Motylek do terminu już malutko zostało :-D

Mariola aniołek trochę różki pokazał :ico_oczko: co do jedzenia, to jak mały nie ma problemu z mięsem gotowanym, to możesz jeść też smażone i pieczone, bo w alergii nie chodzi o to, że coś jest gotowane czy smażone, a o dany produkt. Jak boisz się jeść od razu normalnie, to stopniowo wprowadzaj nowe produkty i obserwuj. A z oddychaniem największe problemy miałam jak zaczęłam brać leki-były momenty, że nie mogłam oddechu złapać. Ogólnie chodzi o to, że u niektórych kobiet maluch uciska i ciężko się oddycha, a jak brzuszek się opuści, to można znowu głęboko oddychać. Mój mąż mówi, że ja sapię jak parowóz, ale to przez katar ciążowy.

: 29 maja 2011, 09:13
autor: emilia7895
czesc

wiola85, ja tez dolaczam do zyczen, wszystkiego najlepszego dla Was!!!

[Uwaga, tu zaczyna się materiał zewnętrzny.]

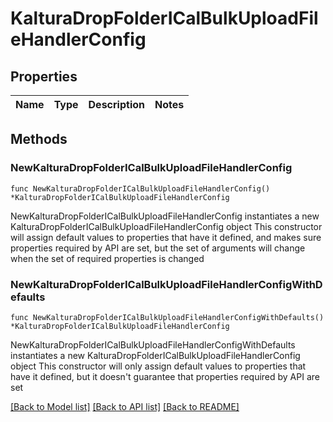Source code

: # KalturaDropFolderICalBulkUploadFileHandlerConfig

## Properties

Name | Type | Description | Notes
------------ | ------------- | ------------- | -------------

## Methods

### NewKalturaDropFolderICalBulkUploadFileHandlerConfig

`func NewKalturaDropFolderICalBulkUploadFileHandlerConfig() *KalturaDropFolderICalBulkUploadFileHandlerConfig`

NewKalturaDropFolderICalBulkUploadFileHandlerConfig instantiates a new KalturaDropFolderICalBulkUploadFileHandlerConfig object
This constructor will assign default values to properties that have it defined,
and makes sure properties required by API are set, but the set of arguments
will change when the set of required properties is changed

### NewKalturaDropFolderICalBulkUploadFileHandlerConfigWithDefaults

`func NewKalturaDropFolderICalBulkUploadFileHandlerConfigWithDefaults() *KalturaDropFolderICalBulkUploadFileHandlerConfig`

NewKalturaDropFolderICalBulkUploadFileHandlerConfigWithDefaults instantiates a new KalturaDropFolderICalBulkUploadFileHandlerConfig object
This constructor will only assign default values to properties that have it defined,
but it doesn't guarantee that properties required by API are set


[[Back to Model list]](../README.md#documentation-for-models) [[Back to API list]](../README.md#documentation-for-api-endpoints) [[Back to README]](../README.md)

sorki, ale Was nie doczytam, lece robic sniadanie

ja od rana juz mialam mega czyszczenie :ico_placzek: :ico_placzek: :ico_placzek:

milej niedzieli

: 29 maja 2011, 09:15
autor: markotka
Emilia :ico_pocieszyciel:

Wiola a Dawidkowi coś dolega, że tak płacze?

: 29 maja 2011, 09:53
autor: zoola27
Zoola pewnie cisza przed burzą :ico_oczko: ja wywoływania chyba najbardziej się boję, a łożysko mi się starzeje i nie wiem w jakim jest teraz stanie :ico_noniewiem: ale jutro wizyta, to się wszystkiego dowiem.
ja mam bardzo duzo watpliwosci .....moj mały od poczatku duzo wiekszy ,szybko sie rozwijał....a jak faktycznie zaszłam w ciaze wczesniej ??? moja chrzestna urodziła 3 tygodnie po terminie i mały zmarł.....tyle ze to mnóstwo lat temu było.....ale moja kuzynka 6 miesiecy temu tez tak miała i mimo ze ciaza była cały czas monitorowana w ostatniej chwili zrobili cc bo małemu zanikało tętno wody były zielone a dzidzius praktycznie czarny od zółtaczki......no i to łozysko....w piatek miałam 2 stopień czyli ok....ale w ciagu jednego tygodnia zestarzało sie z 0 właśnie na 2 st.........zaczynam wariowac.....a przeciez termin jeszcze nie minął :ico_olaboga:

: 29 maja 2011, 10:07
autor: Murchinson
Wiola mój mały zbudził się o 6.20, męczył się trochę z czkawką ale cały czas chciał być na rękach i najlepiej w pionie. Niby spał ale jak go odkładałam do łóżeczka to natychmiast oczy jak 5 zł i od nowa. Zasnął 5 min temu i mam nadzieję, że pośpi trochę dłużej.
Śniadanie dopiero jem.
Emilia :ico_pocieszyciel: pierwszy dzień jest ciężko ale później już łatwiej.